●高額放映権料が足かせ
「もしかしたら、近い将来メジャー中継が日本のテレビから消える可能性がある」
テレビ業界内の一部では今、こんな話が囁かれている。民放2社(フジテレビ、TBS)がMLBの放映権を手放すというウワサがあるからだ。
メジャーリーグでは現在、多数の日本人選手が活躍。今オフも上原や田沢など、海を渡る日本人選手は後を絶たない。そんな状況下でなぜ、放映権を手放すというのだろうか。テレビ関係者はこう指摘する。
「日本の放映権は、大手広告代理店が2004年にMLBから6年間約275億円で契約。その大半をNHK、TBS、フジテレビの3社が共同で購入しています。この金額が足かせなのです。全30球団中、14球団の本拠地放映権を持つNHKが04年以前は年間約17億円、現在は年間20億円程度、民放側も2社で年間計10億円以上を負担している。にもかかわらず、視聴率が悪く『費用対効果』が期待できないのです」
●好カードでも視聴率はたった3%
メジャーの主な試合開始時間は時差の関係で日本時間の深夜か午前8時頃。圧倒的に多いのは午前中だ。この時間帯の視聴者は「主婦」が大半。野球より情報番組を視聴する傾向がある。中継は見向きもされないのが現状だ。
「大リーグの平均視聴率は好カードでも3%程度。ただでさえ景気が悪くなっている状況でこの数字ではCMも取りづらい。民放はデジタル化に伴って開局したBSでコンテンツを生かそうと考えていたようですが、視聴率は1%に満たないこともある。それで各局が見直しを始めたのでしょう」(在京テレビ局関係者)
それなら「視聴率に関係なく放送できるNHKが独占放送すればどうか」と野球ファンは思うはずだが、事はそう簡単ではないとNHKの事情に詳しい関係者は背景をこう説明する。
「NHKは受信料を徴収しているため、番組を放送するにあたり公共性を重視する必要があるのです。現在のMLB放映権は『民放との共同購入』が大前提なので、視聴率や採算を度外視して大金もつぎ込める。しかし民放が撤退となれば、民放が見限ったメジャー中継に、果たして公共性があるのかということになりかねないのです」
さまざまなカテゴリーの意見を投票し合うインターネットサイト「センタク」が以前、「NHKは年何十億円も支払って視聴率が悪いメジャー中継をするべきか」というアンケートを行った。その時の結果は「不要」が80.3%で「必要」は8.1%にとどまっている。

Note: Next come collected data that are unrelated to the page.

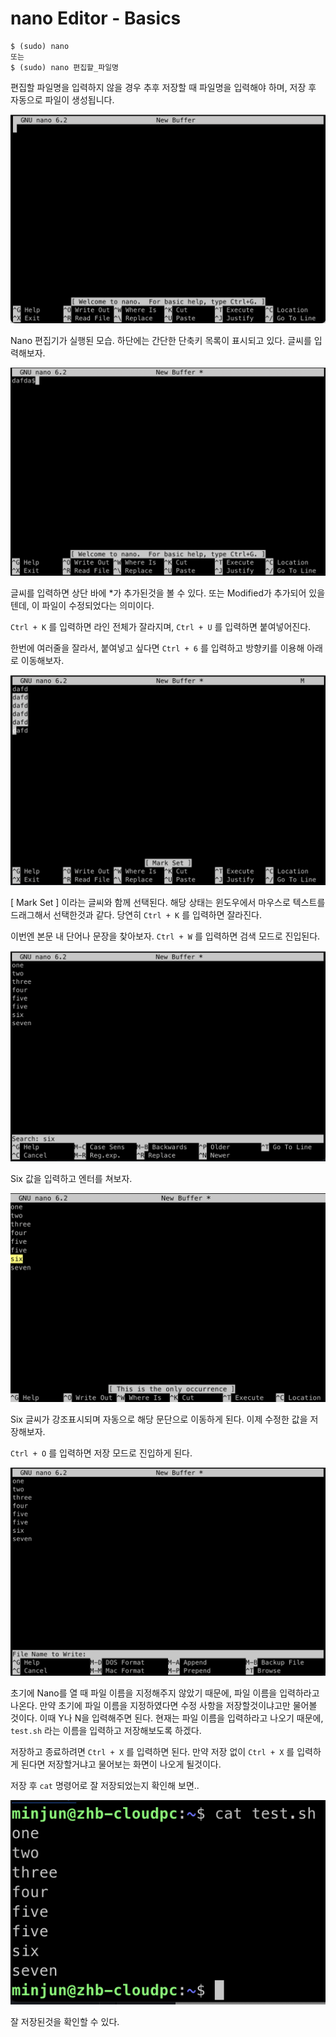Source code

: # nano Editor - Basics

```
$ (sudo) nano
또는
$ (sudo) nano 편집할_파일명
```

편집할 파일명을 입력하지 않을 경우 추후 저장할 때 파일명을 입력해야 하며, 저장 후 자동으로 파일이 생성됩니다.

![nano_welcome](./1.png)

Nano 편집기가 실행된 모습. 하단에는 간단한 단축키 목록이 표시되고 있다.
글씨를 입력해보자.

![nano_edited](./2.png)

글씨를 입력하면 상단 바에 \*가 추가된것을 볼 수 있다. 또는 Modified가 추가되어 있을텐데,
이 파일이 수정되었다는 의미이다.

`Ctrl + K` 를 입력하면 라인 전체가 잘라지며, `Ctrl + U` 를 입력하면 붙여넣어진다.

한번에 여러줄을 잘라서, 붙여넣고 싶다면 `Ctrl + 6` 를 입력하고 방향키를 이용해 아래로 이동해보자.

![nano_mark_set](./3.png)

[ Mark Set ] 이라는 글씨와 함께 선택된다. 해당 상태는 윈도우에서 마우스로 텍스트를 드래그해서 선택한것과 같다.
당연히 `Ctrl + K` 를 입력하면 잘라진다.

이번엔 본문 내 단어나 문장을 찾아보자.
`Ctrl + W` 를 입력하면 검색 모드로 진입된다.

![nano_whereis](./4.png)

Six 값을 입력하고 엔터를 쳐보자.

![nano_search_six](./5.png)

Six 글씨가 강조표시되며 자동으로 해당 문단으로 이동하게 된다.
이제 수정한 값을 저장해보자.

`Ctrl + O` 를 입력하면 저장 모드로 진입하게 된다.

![nano_save](./6.png)

초기에 Nano를 열 때 파일 이름을 지정해주지 않았기 때문에, 파일 이름을 입력하라고 나온다.
만약 초기에 파일 이름을 지정하였다면 수정 사항을 저장할것이냐고만 물어볼 것이다. 이때 Y나 N을 입력해주면 된다.
현재는 파일 이름을 입력하라고 나오기 때문에, `test.sh` 라는 이름을 입력하고 저장해보도록 하겠다.

저장하고 종료하려면 `Ctrl + X` 를 입력하면 된다. 만약 저장 없이 `Ctrl + X` 를 입력하게 된다면 저장할거냐고 물어보는 화면이 나오게 될것이다.

저장 후 `cat` 명령어로 잘 저장되었는지 확인해 보면..

![cat_file](./7.png)

잘 저장된것을 확인할 수 있다.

こうした状況もあってか、視聴者の加入料や視聴料金で運営する「スカパー!」のスカパーJSAT株式会社は、いち早く「放送権取得期間の終了」(スカパー・カスタマーセンター)という理由で、今年12月末でMLB中継を終了する。「放送の再開は今のところ考えていない」(同センター)という。
民放2社とNHKに今後の大リーグ中継に関し問い合わせたところ「来季以降については未定、検討中としかいえない」(フジテレビ広報部)、「個別の契約内容は従来より回答を控えさせていただいている。(今後は)未定です」(TBS広報IRセンター)。
NHK広報局は、「今季、地上波では11試合を放送し、視聴率は11試合平均、関東地方で2.8%でした」と視聴率については回答を得られたが、契約内容や今後の中継予定などは、「交渉中のことなのでお答えできません」という回答だった。